-- DATA FOR REVIEW follows --
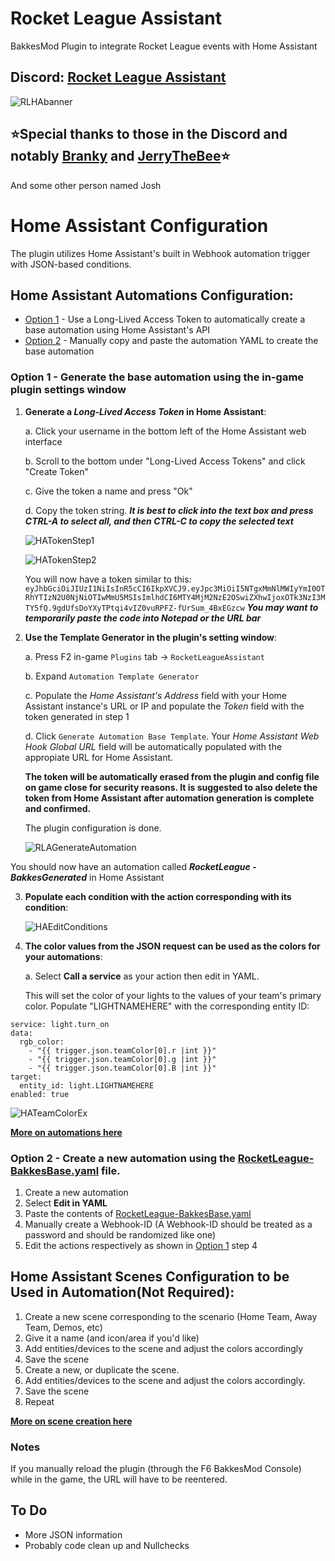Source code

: # Rocket League Assistant
BakkesMod Plugin to integrate Rocket League events with Home Assistant

## Discord: [Rocket League Assistant](https://discord.gg/8bNkhCmQXe)

![RLHAbanner](https://user-images.githubusercontent.com/23534272/175837042-8db1aea4-214a-4e69-92ab-2c4c705ffeda.png)

## ⭐Special thanks to those in the Discord and notably [Branky](https://github.com/ItsBranK) and [JerryTheBee](https://github.com/ubelhj)⭐
And some other person named Josh

# Home Assistant Configuration
The plugin utilizes Home Assistant's built in Webhook automation trigger with JSON-based conditions.

## Home Assistant Automations Configuration:

- [Option 1](#option-1---generate-the-base-automation-using-the-in-game-plugin-settings-window) - Use a Long-Lived Access Token to automatically create a base automation using Home Assistant's API
- [Option 2](#option-2---create-a-new-automation-using-the-rocketleague-bakkesbaseyaml-file) - Manually copy and paste the automation YAML to create the base automation



### Option 1 - Generate the base automation using the in-game plugin settings window

1. **Generate a _Long-Lived Access Token_ in Home Assistant**:

   a. Click your username in the bottom left of the Home Assistant web interface
   
   b. Scroll to the bottom under "Long-Lived Access Tokens" and click "Create Token"
   
   c. Give the token a name and press "Ok"
   
   d. Copy the token string. ***It is best to click into the text box and press CTRL-A to select all, and then CTRL-C to copy the selected text***
	
	![HATokenStep1](https://user-images.githubusercontent.com/23534272/234130854-5aafac64-c6b8-47bc-ab5d-90625b864032.png)
    
	![HATokenStep2](https://user-images.githubusercontent.com/23534272/234130913-ce4de667-c4f3-452b-8b1e-2f70fc499f34.png)
	
   You will now have a token similar to this:
   ```eyJhbGciOiJIUzI1NiIsInR5cCI6IkpXVCJ9.eyJpc3MiOiI5NTgxMmNlMWIyYmI0OTRhYTIzN2U0NjNiOTIwMmU5MSIsImlhdCI6MTY4MjM2NzE2OSwiZXhwIjoxOTk3NzI3MTY5fQ.9gdUfsDoYXyTPtqi4vIZ0vuRPFZ-fUrSum_4BxEGzcw```
   ***You may want to temporarily paste the code into Notepad or the URL bar***

2. **Use the Template Generator in the plugin's setting window**:


   a. Press F2 in-game `Plugins` tab -> `RocketLeagueAssistant`
   
   b. Expand `Automation Template Generator`
   
   c. Populate the *Home Assistant's Address* field with your Home Assistant instance's URL or IP and populate the *Token* field with the token generated in step 1
   
   d. Click `Generate Automation Base Template`. Your *Home Assistant Web Hook Global URL* field will be automatically populated with the appropiate URL for Home Assistant. 
    
   **The token will be automatically erased from the plugin and config file on game close for security reasons. It is suggested to also delete the token from Home Assistant after automation generation is complete and confirmed.**

   The plugin configuration is done.
    
   ![RLAGenerateAutomation](https://user-images.githubusercontent.com/23534272/234132236-41fd50aa-6467-49c1-b320-dde76c58b682.png)


 You should now have an automation called ***RocketLeague - BakkesGenerated*** in Home Assistant

3. **Populate each condition with the action corresponding with its condition**:

   ![HAEditConditions](https://user-images.githubusercontent.com/23534272/234131005-bc842736-7ef7-4704-ac5e-f133c3adb462.png)


4. **The color values from the JSON request can be used as the colors for your automations**:
	
	a. Select **Call a service** as your action then edit in YAML.
	
	This will set the color of your lights to the values of your team's primary color. Populate "LIGHTNAMEHERE" with the corresponding entity ID:

```
service: light.turn_on
data:
  rgb_color:
    - "{{ trigger.json.teamColor[0].r |int }}"
    - "{{ trigger.json.teamColor[0].g |int }}"
    - "{{ trigger.json.teamColor[0].B |int }}"
target:
  entity_id: light.LIGHTNAMEHERE
enabled: true
```

![HATeamColorEx](https://user-images.githubusercontent.com/23534272/234131035-115831c2-e365-44be-be14-7884b1da742b.png)

	
	
[**More on automations here**](https://www.home-assistant.io/docs/automation/)	

### Option 2 - Create a new automation using the [**RocketLeague-BakkesBase.yaml**](RocketLeague-BakkesBase.yaml) file.

1. Create a new automation
2. Select **Edit in YAML**
3. Paste the contents of [RocketLeague-BakkesBase.yaml](RocketLeague-BakkesBase.yaml)
4. Manually create a Webhook-ID (A Webhook-ID should be treated as a password and should be randomized like one)
5. Edit the actions respectively as shown in [Option 1](https://github.com/Gtt1229/RocketLeagueAssistant/edit/main/README.md#option-1---generate-the-base-automation-using-the-in-game-plugin-settings-window) step 4


## Home Assistant Scenes Configuration to be Used in Automation(Not Required):

1. Create a new scene corresponding to the scenario (Home Team, Away Team, Demos, etc)
2. Give it a name (and icon/area if you'd like)
3. Add entities/devices to the scene and adjust the colors accordingly
4. Save the scene
5. Create a new, or duplicate the scene.
6. Add entities/devices to the scene and adjust the colors accordingly.
7. Save the scene
8. Repeat

[**More on scene creation here**](https://www.home-assistant.io/integrations/scene/)

### Notes

If you manually reload the plugin (through the F6 BakkesMod Console) while in the game, the URL will have to be reentered.

## To Do

* More JSON information
* Probably code clean up and Nullchecks
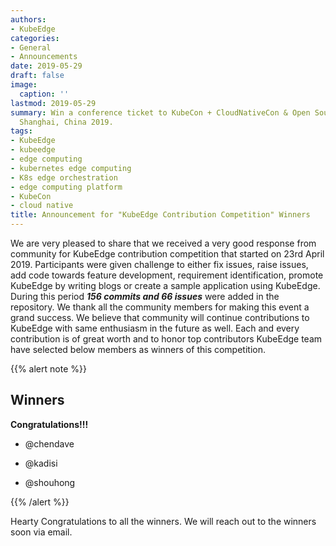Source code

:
 ```yaml
---
authors:
- KubeEdge
categories:
- General
- Announcements
date: 2019-05-29
draft: false
image:
  caption: ''
lastmod: 2019-05-29
summary: Win a conference ticket to KubeCon + CloudNativeCon & Open Source Summit,
  Shanghai, China 2019.
tags:
- KubeEdge
- kubeedge
- edge computing
- kubernetes edge computing
- K8s edge orchestration
- edge computing platform
- KubeCon
- cloud native
title: Announcement for "KubeEdge Contribution Competition" Winners
---
```

We are very pleased to share that we received a very good response from community for KubeEdge contribution competition that started on 23rd April 2019. Participants were given challenge to either fix issues, raise issues, add code towards feature development, requirement identification, promote KubeEdge by writing blogs or create a sample application using KubeEdge. During this period ***156 commits and 66 issues*** were added in the repository. We thank all the community members for making this event a grand success. We believe that community will continue contributions to KubeEdge with same enthusiasm in the future as well. Each and every contribution is of great worth and to honor top contributors KubeEdge team have selected below members as winners of this competition. 


{{% alert note %}}
## **Winners**

**Congratulations!!!**

- @chendave

- @kadisi

- @shouhong


{{% /alert %}}

Hearty Congratulations to all the winners. We will reach out to the winners soon via email.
-- DATA FOR REVIEW concluded --
* GOAL OF THE EXERCISE: Give back every record above word for word, dropping pictures.

* PROBLEM SOLUTION:
Source code

: # Rocket League Assistant
BakkesMod Plugin to integrate Rocket League events with Home Assistant

## Discord: [Rocket League Assistant](https://discord.gg/8bNkhCmQXe)

![RLHAbanner](https://user-images.githubusercontent.com/23534272/175837042-8db1aea4-214a-4e69-92ab-2c4c705ffeda.png)

## ⭐Special thanks to those in the Discord and notably [Branky](https://github.com/ItsBranK) and [JerryTheBee](https://github.com/ubelhj)⭐
And some other person named Josh

# Home Assistant Configuration
The plugin utilizes Home Assistant's built in Webhook automation trigger with JSON-based conditions.

## Home Assistant Automations Configuration:

- [Option 1](#option-1---generate-the-base-automation-using-the-in-game-plugin-settings-window) - Use a Long-Lived Access Token to automatically create a base automation using Home Assistant's API
- [Option 2](#option-2---create-a-new-automation-using-the-rocketleague-bakkesbaseyaml-file) - Manually copy and paste the automation YAML to create the base automation



### Option 1 - Generate the base automation using the in-game plugin settings window

1. **Generate a _Long-Lived Access Token_ in Home Assistant**:

   a. Click your username in the bottom left of the Home Assistant web interface
   
   b. Scroll to the bottom under "Long-Lived Access Tokens" and click "Create Token"
   
   c. Give the token a name and press "Ok"
   
   d. Copy the token string. ***It is best to click into the text box and press CTRL-A to select all, and then CTRL-C to copy the selected text***
	
	![HATokenStep1](https://user-images.githubusercontent.com/23534272/234130854-5aafac64-c6b8-47bc-ab5d-90625b864032.png)
    
	![HATokenStep2](https://user-images.githubusercontent.com/23534272/234130913-ce4de667-c4f3-452b-8b1e-2f70fc499f34.png)
	
   You will now have a token similar to this:
   ```eyJhbGciOiJIUzI1NiIsInR5cCI6IkpXVCJ9.eyJpc3MiOiI5NTgxMmNlMWIyYmI0OTRhYTIzN2U0NjNiOTIwMmU5MSIsImlhdCI6MTY4MjM2NzE2OSwiZXhwIjoxOTk3NzI3MTY5fQ.9gdUfsDoYXyTPtqi4vIZ0vuRPFZ-fUrSum_4BxEGzcw```
   ***You may want to temporarily paste the code into Notepad or the URL bar***

2. **Use the Template Generator in the plugin's setting window**:


   a. Press F2 in-game `Plugins` tab -> `RocketLeagueAssistant`
   
   b. Expand `Automation Template Generator`
   
   c. Populate the *Home Assistant's Address* field with your Home Assistant instance's URL or IP and populate the *Token* field with the token generated in step 1
   
   d. Click `Generate Automation Base Template`. Your *Home Assistant Web Hook Global URL* field will be automatically populated with the appropiate URL for Home Assistant. 
    
   **The token will be automatically erased from the plugin and config file on game close for security reasons. It is suggested to also delete the token from Home Assistant after automation generation is complete and confirmed.**

   The plugin configuration is done.
    
   ![RLAGenerateAutomation](https://user-images.githubusercontent.com/23534272/234132236-41fd50aa-6467-49c1-b320-dde76c58b682.png)


 You should now have an automation called ***RocketLeague - BakkesGenerated*** in Home Assistant

3. **Populate each condition with the action corresponding with its condition**:

   ![HAEditConditions](https://user-images.githubusercontent.com/23534272/234131005-bc842736-7ef7-4704-ac5e-f133c3adb462.png)


4. **The color values from the JSON request can be used as the colors for your automations**:
	
	a. Select **Call a service** as your action then edit in YAML.
	
	This will set the color of your lights to the values of your team's primary color. Populate "LIGHTNAMEHERE" with the corresponding entity ID:

```
service: light.turn_on
data:
  rgb_color:
    - "{{ trigger.json.teamColor[0].r |int }}"
    - "{{ trigger.json.teamColor[0].g |int }}"
    - "{{ trigger.json.teamColor[0].B |int }}"
target:
  entity_id: light.LIGHTNAMEHERE
enabled: true
```

![HATeamColorEx](https://user-images.githubusercontent.com/23534272/234131035-115831c2-e365-44be-be14-7884b1da742b.png)

	
	
[**More on automations here**](https://www.home-assistant.io/docs/automation/)	

### Option 2 - Create a new automation using the [**RocketLeague-BakkesBase.yaml**](RocketLeague-BakkesBase.yaml) file.

1. Create a new automation
2. Select **Edit in YAML**
3. Paste the contents of [RocketLeague-BakkesBase.yaml](RocketLeague-BakkesBase.yaml)
4. Manually create a Webhook-ID (A Webhook-ID should be treated as a password and should be randomized like one)
5. Edit the actions respectively as shown in [Option 1](https://github.com/Gtt1229/RocketLeagueAssistant/edit/main/README.md#option-1---generate-the-base-automation-using-the-in-game-plugin-settings-window) step 4


## Home Assistant Scenes Configuration to be Used in Automation(Not Required):

1. Create a new scene corresponding to the scenario (Home Team, Away Team, Demos, etc)
2. Give it a name (and icon/area if you'd like)
3. Add entities/devices to the scene and adjust the colors accordingly
4. Save the scene
5. Create a new, or duplicate the scene.
6. Add entities/devices to the scene and adjust the colors accordingly.
7. Save the scene
8. Repeat

[**More on scene creation here**](https://www.home-assistant.io/integrations/scene/)

### Notes

If you manually reload the plugin (through the F6 BakkesMod Console) while in the game, the URL will have to be reentered.

## To Do

* More JSON information
* Probably code clean up and Nullchecks
Source code

:
 ```yaml
---
authors:
- KubeEdge
categories:
- General
- Announcements
date: 2019-05-29
draft: false
image:
  caption: ''
lastmod: 2019-05-29
summary: Win a conference ticket to KubeCon + CloudNativeCon & Open Source Summit,
  Shanghai, China 2019.
tags:
- KubeEdge
- kubeedge
- edge computing
- kubernetes edge computing
- K8s edge orchestration
- edge computing platform
- KubeCon
- cloud native
title: Announcement for "KubeEdge Contribution Competition" Winners
---
```

We are very pleased to share that we received a very good response from community for KubeEdge contribution competition that started on 23rd April 2019. Participants were given challenge to either fix issues, raise issues, add code towards feature development, requirement identification, promote KubeEdge by writing blogs or create a sample application using KubeEdge. During this period ***156 commits and 66 issues*** were added in the repository. We thank all the community members for making this event a grand success. We believe that community will continue contributions to KubeEdge with same enthusiasm in the future as well. Each and every contribution is of great worth and to honor top contributors KubeEdge team have selected below members as winners of this competition. 


{{% alert note %}}
## **Winners**

**Congratulations!!!**

- @chendave

- @kadisi

- @shouhong


{{% /alert %}}

Hearty Congratulations to all the winners. We will reach out to the winners soon via email.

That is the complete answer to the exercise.